After oral administration of MBZ-OS, the drug concentrations in lung, spleen kidney, heart and brain were higher than that of the MBZ-1% tragacanth. However, contributed by the accumulated indissolvable parent drug, the Cmax value of MBZ-1% tragacanth was nearly 6 times of the new formulation in the intestine. On the other hand, MBZ-OS promoted more MBZ into the systemic circulation. It was found that the Cmax and AUC0-t values of MBZ-OS in liver and kidney were not changed as much as in plasma. As the crucial metabolism and elimination organs, liver and kidney might clear away MBZ by their corresponding functions. However, in lung, spleen and brain, Cmax and AUC0-t of MBZ-OS were significantly increased than MBZ-1% tragacanth. Given that the high drug concentration in tissues may bring some safety concern, MBZ-OS was orally given to 10 mice (5 female mice and 5 male mice) at 5 g/kg. After 7 days’ observation, no mice died. Although no acute toxicity of MBZ-OS had been seen in this experiment, a long-term toxicity test is still necessary in the following study.

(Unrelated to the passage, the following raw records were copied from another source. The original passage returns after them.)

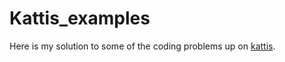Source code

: # Kattis_examples
Here is my solution to some of the coding problems up on [kattis](https://open.kattis.com). 



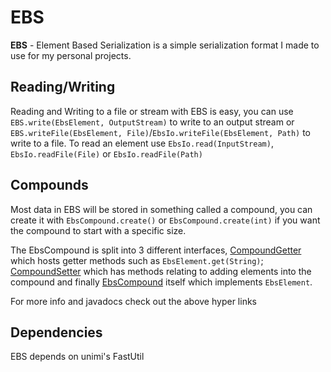 # EBS
**EBS**  - Element Based Serialization is a simple serialization format I made to use for my personal projects.
## Reading/Writing
Reading and Writing to a file or stream with EBS is easy, you can use ``EBS.write(EbsElement, OutputStream)`` to write to an output stream or ``EBS.writeFile(EbsElement, File)``/``EbsIo.writeFile(EbsElement, Path)`` to write to a file.
To read an element use ``EbsIo.read(InputStream)``, ``EbsIo.readFile(File)`` or ``EbsIo.readFile(Path)``
## Compounds
Most data in EBS will be stored in something called a compound, you can create it with ``EbsCompound.create()`` or ``EbsCompound.create(int)`` if you want the compound to start with a specific size.
  
The EbsCompound is split into 3 different interfaces, [CompoundGetter](src/main/java/me/julie/ebs/element/CompoundGetter.java) which hosts getter methods such as ``EbsElement.get(String)``; [CompoundSetter](src/main/java/me/julie/ebs/element/CompoundSetter.java) which has methods relating to adding elements into the compound and finally [EbsCompound](src/main/java/me/julie/ebs/element/EbsCompound.java) itself which implements ``EbsElement``.
  
For more info and javadocs check out the above hyper links

## Dependencies
EBS depends on unimi's FastUtil
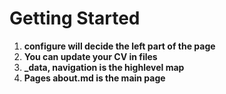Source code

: 

# Getting Started
1. **configure will decide the left part of the page**
2. **You can update your CV in files**
3. **_data, navigation is the highlevel map**
4. **Pages about.md is the main page**

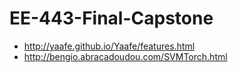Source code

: # EE-443-Final-Capstone
- http://yaafe.github.io/Yaafe/features.html
- http://bengio.abracadoudou.com/SVMTorch.html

In the treatment of hydatid diseases, the benzimidazoles were considered safe with occasional side effects [37]-[39]. In China, albendazole-emulsion is the dominant clinical formulation for patients with echinococcosis. However, patients often feel uncomfortable in the liver after taking albendazole-emulsion on a daily basis. This may be due to the drug side effects or oils added in formulation. Considering that oils were also added in MBZ-OS, then the influence of this MBZ new formulation on the liver of mice was also observed in this study. At 25 mg/kg, the hepatocytes of mice showed light fatty infiltration in all the experimental groups and the light swelling was found in both of the treated groups. So it was suggested that the long term taking of MBZ affected the hepatocytes. But comparing with the uninfected group, the changes were not significant. Hence, it could be preliminary concluded that the liver of mice were not seriously injured by taking MBZ and MBZ-OS than the raw materials. In order to obtain more information about liver toxicity, the liver function test was carried out by collecting the serum of the uninfected, the untreated control, MBZ-1% tragacanth and MBZ-OS group. Unlike the results from the histopathological changes, some parameters showed significantly difference between uninfected group and the other groups. In details, the values I-BIL, AST and ALT of infected mice without treatment were statistically higher than that of uninfected mice. And the orally administration with MBZ did not change the increased I-BIL values but reduced the values of AST and ALT. In addition, the GLB values of the MBZ-OS were significantly increased after taking MBZ-OS. Due to the lack of the normal ranges for KM mice, the real injury of the liver could not be concluded from the liver function test. However, if the significant differences of these parameters between uninfected mice and infected could make sense, I-BIL, AST and ALT values might be used as the indicators for diagnosing the hydatid diseases. But this assumption needed verification with abundant clinical cases.

Conclusion

In the present study, a promising new formulation of MBZ for treatment of hydatid diseases was developed. This MBZ-OS improved the treatment efficacy in E. granulosus-infected mice and no serious injury on the liver was observed. However, based on the increased MBZ concentration, the lung and spleen toxicity should be paid more attention in a future study. For the clinical trials in healthy volunteers and patients, further researches will be required to apply under the support of government and pharmaceutical companies.

Additional file

Abbreviations

MBZ-OS:

Mebendazole oily suspension

MBZ-1% tragacant:

Mebendazole suspended in 1% tragacanth

CE:

Cystic echinococcosis

PAIR:

Puncture, aspiration, injection, re-aspiration

ABZ:

Albendazole

MBZ:

Mebendazole

AUC0-t:

The area under the drug concentration-time curve

Cmax:

The peak concentration of the drug

Tmax:

Time to the drug peak concentration

F:

Relative bioavailability

TP:

Total protein

ALB:

Albumin

GLB:

Globulin

TBIL:

Total bilirubin

DBIL:

Direct bilirubin

IBIL:

Indirect bilirubin

ALP:

Alkaline phosphatase

ALT:

Alanine transaminase

AST:

Aspartate transaminase

H + E:

Hematoxylin and eosin

References

  1. Eckert J, Deplazes P: Biological, epidemiological, and clinical aspects of echinococcosis, a zoonosis of increasing concern. Clin Microbiol Rev. 2004, 17: 107-135. 10.1128/CMR.17.1.107-135.2004.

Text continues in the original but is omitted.